From Metropolis (1908)

Upton Sinclair could be speaking for many people who realise that they have been cheated, lied to and made a fool of and that there is nothing that they can do about it. They are helpless pawns; they are up against something huge, invulnerable, inexorable and remorseless.

This is a perfect description of how devastated some people feel when they realise that they have been used and destroyed by a cult or an energy vampire and there will be no justice and no compensation.

November 25th this year was the 50th anniversary of Upton Sinclair’s death.


Wednesday, 5 December 2018

A multi-level approach to finding explanations

When I am trying to understand certain phenomena and occurrences, my method is to start by considering the most obvious explanations. There is no need to assume occult influences or go into full conspiracy theory mode unless and until it is absolutely necessary!
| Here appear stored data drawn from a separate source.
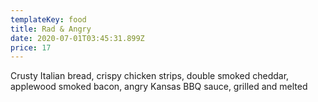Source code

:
 ```yaml
---
templateKey: food
title: Rad & Angry
date: 2020-07-01T03:45:31.899Z
price: 17
---
```


Crusty Italian bread, crispy chicken strips, double smoked cheddar, applewood smoked bacon, angry Kansas BBQ sauce, grilled and melted
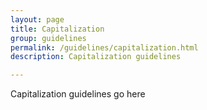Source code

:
 ```yaml
---
layout: page
title: Capitalization
group: guidelines
permalink: /guidelines/capitalization.html
description: Capitalization guidelines

---
```


Capitalization guidelines go here
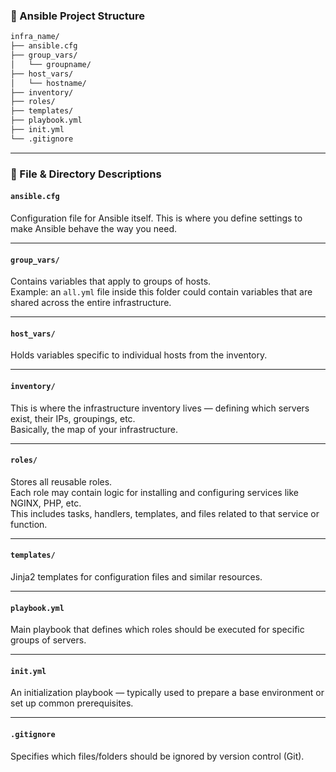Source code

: ### 📁 Ansible Project Structure

```bash
infra_name/  
├── ansible.cfg  
├── group_vars/  
│   └── groupname/  
├── host_vars/  
│   └── hostname/  
├── inventory/  
├── roles/  
├── templates/  
├── playbook.yml  
├── init.yml  
└── .gitignore
```

---

### 📄 File & Directory Descriptions

#### `ansible.cfg`  
Configuration file for Ansible itself. This is where you define settings to make Ansible behave the way you need.

---

#### `group_vars/`  
Contains variables that apply to groups of hosts.  
Example: an `all.yml` file inside this folder could contain variables that are shared across the entire infrastructure.

---

#### `host_vars/`  
Holds variables specific to individual hosts from the inventory.

---

#### `inventory/`  
This is where the infrastructure inventory lives — defining which servers exist, their IPs, groupings, etc.  
Basically, the map of your infrastructure.

---

#### `roles/`  
Stores all reusable roles.  
Each role may contain logic for installing and configuring services like NGINX, PHP, etc.  
This includes tasks, handlers, templates, and files related to that service or function.

---

#### `templates/`  
Jinja2 templates for configuration files and similar resources.

---

#### `playbook.yml`  
Main playbook that defines which roles should be executed for specific groups of servers.

---

#### `init.yml`  
An initialization playbook — typically used to prepare a base environment or set up common prerequisites.

---

#### `.gitignore`  
Specifies which files/folders should be ignored by version control (Git).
If all the top-level possibilities I can think of are not relevant, if they are inadequate and insufficient to explain everything, if they are the symptoms as opposed to the cause, then I will move down a level to more subtle possibilities.

If these too do not provide a full and satisfactory explanation, I will go lower still.

For example, if someone acts unprofessionally and out of character and causes a lot of damage to the company they work for, I would first check for such personal factors as illness, money worries, family problems or a drink problem. I would then look at the employer and the job and to see whether they were tired from working very long hours, were living in fear of redundancy or had been promoted beyond their capabilities.